Foreign Minister Sergei Lavrov said Moscow, which drew up the list in response to a similar ban on Russian officials by the EU, had handed over the list to the EU "confidentially."
The EU says the travel bans are unjustified and a list seen by Reuters at the weekend showed 89 European politicians and military leaders were included on it.
Czech Foreign Minister Lubomir Zaoralek summoned Russia's ambassador on Monday to express disagreement with the "unilateral, groundless and non-transparent step," his ministry said in a statement.
Zaoralek also said a documentary aired recently by state-controlled TV station Rossia had portrayed the 1968 Warsaw Pact invasion of Czechoslovakia "in significant contradiction with facts."
Lavrov dismissed as "absurd" Western criticism that Russia's travel bans were unjustified.
"The reverse sanctions that were introduced applied to officials who have been most active in supporting the state coup that led to the start of persecution and discrimination of Russians in Ukraine," Lavrov told a news conference, confirming Russia had drawn up the list.
"With the EU introducing its restrictions on some 150 Russians, I think, we did the same for a considerably smaller number of EU member states' citizens," he said.

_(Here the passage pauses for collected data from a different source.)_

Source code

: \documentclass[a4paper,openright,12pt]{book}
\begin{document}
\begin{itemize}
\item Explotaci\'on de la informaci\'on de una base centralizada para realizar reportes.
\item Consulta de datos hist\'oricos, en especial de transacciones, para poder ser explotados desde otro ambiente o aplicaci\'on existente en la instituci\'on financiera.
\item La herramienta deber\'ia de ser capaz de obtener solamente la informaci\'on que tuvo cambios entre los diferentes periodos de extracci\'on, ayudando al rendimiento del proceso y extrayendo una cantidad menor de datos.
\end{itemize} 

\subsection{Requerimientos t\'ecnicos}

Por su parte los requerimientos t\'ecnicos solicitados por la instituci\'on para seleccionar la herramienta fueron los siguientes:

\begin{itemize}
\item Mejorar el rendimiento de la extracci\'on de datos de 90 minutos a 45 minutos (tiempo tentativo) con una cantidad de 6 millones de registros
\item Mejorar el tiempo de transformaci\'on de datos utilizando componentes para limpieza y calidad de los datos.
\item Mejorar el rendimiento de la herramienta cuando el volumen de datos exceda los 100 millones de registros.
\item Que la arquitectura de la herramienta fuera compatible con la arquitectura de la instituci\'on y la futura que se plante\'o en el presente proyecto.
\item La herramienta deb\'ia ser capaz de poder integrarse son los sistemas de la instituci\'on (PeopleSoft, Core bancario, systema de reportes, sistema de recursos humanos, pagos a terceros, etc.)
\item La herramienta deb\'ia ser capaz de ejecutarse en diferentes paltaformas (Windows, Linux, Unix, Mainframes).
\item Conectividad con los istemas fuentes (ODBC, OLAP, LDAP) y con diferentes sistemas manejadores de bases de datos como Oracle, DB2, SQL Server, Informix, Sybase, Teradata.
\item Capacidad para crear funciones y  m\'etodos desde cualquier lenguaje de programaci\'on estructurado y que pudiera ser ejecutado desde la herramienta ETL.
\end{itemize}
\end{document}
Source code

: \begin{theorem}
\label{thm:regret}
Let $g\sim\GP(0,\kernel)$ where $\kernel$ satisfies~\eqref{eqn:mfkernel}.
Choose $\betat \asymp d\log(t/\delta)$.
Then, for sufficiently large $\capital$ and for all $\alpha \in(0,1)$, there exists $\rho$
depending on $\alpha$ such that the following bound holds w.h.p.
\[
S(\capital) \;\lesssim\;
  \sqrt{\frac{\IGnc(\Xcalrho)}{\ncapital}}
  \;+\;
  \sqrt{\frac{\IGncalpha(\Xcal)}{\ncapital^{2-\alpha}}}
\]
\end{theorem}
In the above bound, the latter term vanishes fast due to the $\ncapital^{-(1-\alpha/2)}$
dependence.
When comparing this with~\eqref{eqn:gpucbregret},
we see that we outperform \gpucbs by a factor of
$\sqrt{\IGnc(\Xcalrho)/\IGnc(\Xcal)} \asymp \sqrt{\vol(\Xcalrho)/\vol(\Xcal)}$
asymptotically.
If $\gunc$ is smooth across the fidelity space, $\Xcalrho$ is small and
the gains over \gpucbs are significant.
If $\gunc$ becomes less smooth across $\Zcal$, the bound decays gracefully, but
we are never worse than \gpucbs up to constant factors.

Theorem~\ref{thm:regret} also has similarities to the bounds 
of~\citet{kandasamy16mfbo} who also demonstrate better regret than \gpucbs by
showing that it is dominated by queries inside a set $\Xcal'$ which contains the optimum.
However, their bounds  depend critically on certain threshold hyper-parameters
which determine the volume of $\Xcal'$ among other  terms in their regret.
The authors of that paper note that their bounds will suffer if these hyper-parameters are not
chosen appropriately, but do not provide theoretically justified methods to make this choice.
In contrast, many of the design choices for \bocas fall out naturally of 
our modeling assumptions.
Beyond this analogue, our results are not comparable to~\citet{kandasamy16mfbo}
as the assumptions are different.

Kremlin spokesman Dmitry Peskov told reporters the bloc's reaction had been "difficult to understand."
Russia denies Western accusations of direct military involvement in east Ukraine and accuses the West of orchestrating protests in Kiev that led to the overthrow of a Ukrainian president favored by Moscow in February last year.
Russia annexed the Crimea peninsula from Ukraine a month later, saying it must protect the rights of Russian-speakers there. It says the separatist uprising that followed in east Ukraine was provoked by fears over a threat to Russian-speakers from the new "illegitimate" authorities in Kiev.